The assassin of President Lincoln was born on the small farm of his parents, both British immigrants, in Harford County, Maryland, the ninth of ten children. Wilkes Booth became an highly acclaimed actor prior to his act that would change history. After being shot through the neck by Sergeant Boston Corbett, He was taken to the porch of Richard Garrett's house near Port Royal, Virginia where he died. The strange Odyssey of his body to a final disposition began after being sewn up in a horse blanket. Taken to Belle Plain, it was hoisted upon the deck of the steamer John S. Ide and transported up the Potomac to Alexandria and then transferred to the Washington Navy Yard by a tugboat and finally placed aboard the monitor Montauk which was tied up at the Yard. The body was identified by a multitude of witnesses. An autopsy was performed aboard the Montauk. Then Secretary of War Edwin Stanton ordered Booth's body to be buried in the Old Penitentiary on the Washington Arsenal grounds.

It was taken there by boat and carried to a cell in the prison. A grave was dug and the corpse was wrapped in an army blanket and lowered into the hole then covered by a stone slab. In 1867 the body was exhumed and re buried in a pine box in a locked storeroom in a warehouse at the prison. The corpse was again positively identified in 1869 when Booth's remains were exhumed. A final inquest was held at Harvey and Marr's Funeral Parlor in Washington prior to release of the remains to the Booth family. The corpse was taken to Baltimore for burial and was once again positively identified by many people including John T. Ford, Henry Clay Ford, and members of the family. The body was buried in the family plot in Green Mount Cemetery in Baltimore on Saturday, June 26, 1869. John's individual grave is unmarked at request of the Booth family. It remains that way today.

My Source:   Find A Grave - Bio By Paul S.

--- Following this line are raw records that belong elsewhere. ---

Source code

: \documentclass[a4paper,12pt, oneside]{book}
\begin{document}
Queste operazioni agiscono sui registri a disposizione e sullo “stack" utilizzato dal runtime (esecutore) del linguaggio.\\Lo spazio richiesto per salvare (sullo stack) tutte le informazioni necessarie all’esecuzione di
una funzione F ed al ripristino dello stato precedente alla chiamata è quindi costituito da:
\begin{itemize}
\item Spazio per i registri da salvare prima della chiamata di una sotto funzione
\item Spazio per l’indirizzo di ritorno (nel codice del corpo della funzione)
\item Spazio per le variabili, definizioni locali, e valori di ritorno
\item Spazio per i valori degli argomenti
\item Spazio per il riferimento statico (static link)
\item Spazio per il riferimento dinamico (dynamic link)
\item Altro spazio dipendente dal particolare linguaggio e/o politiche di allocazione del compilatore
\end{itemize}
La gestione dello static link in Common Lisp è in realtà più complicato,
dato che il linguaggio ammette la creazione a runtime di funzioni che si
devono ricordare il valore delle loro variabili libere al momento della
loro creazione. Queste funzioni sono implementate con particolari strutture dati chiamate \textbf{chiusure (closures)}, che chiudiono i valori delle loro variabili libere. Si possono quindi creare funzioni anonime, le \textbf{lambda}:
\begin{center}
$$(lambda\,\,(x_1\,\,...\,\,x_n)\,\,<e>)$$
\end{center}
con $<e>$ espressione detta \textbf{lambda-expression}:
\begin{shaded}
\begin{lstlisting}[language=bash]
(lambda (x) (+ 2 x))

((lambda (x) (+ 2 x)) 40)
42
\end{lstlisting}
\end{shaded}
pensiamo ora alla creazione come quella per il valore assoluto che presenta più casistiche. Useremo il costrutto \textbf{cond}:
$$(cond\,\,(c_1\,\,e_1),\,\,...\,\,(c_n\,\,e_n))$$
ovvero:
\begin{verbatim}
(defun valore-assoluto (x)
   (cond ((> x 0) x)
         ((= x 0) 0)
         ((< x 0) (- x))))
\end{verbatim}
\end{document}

John Wilkes Booth was an American stage actor who assassinated President Abraham Lincoln at Ford's Theatre, in Washington, D.C., on April 14, 1865. Booth was a member of the prominent 19th century Booth theatrical family from Maryland and, by the 1860s, was a well known actor. He was also a Confederate sympathizer vehement in his denunciation of the Lincoln Administration and outraged by the South's defeat in the American Civil War. He strongly opposed the abolition of slavery in the United States and Lincoln's proposal to extend voting rights to recently emancipated slaves.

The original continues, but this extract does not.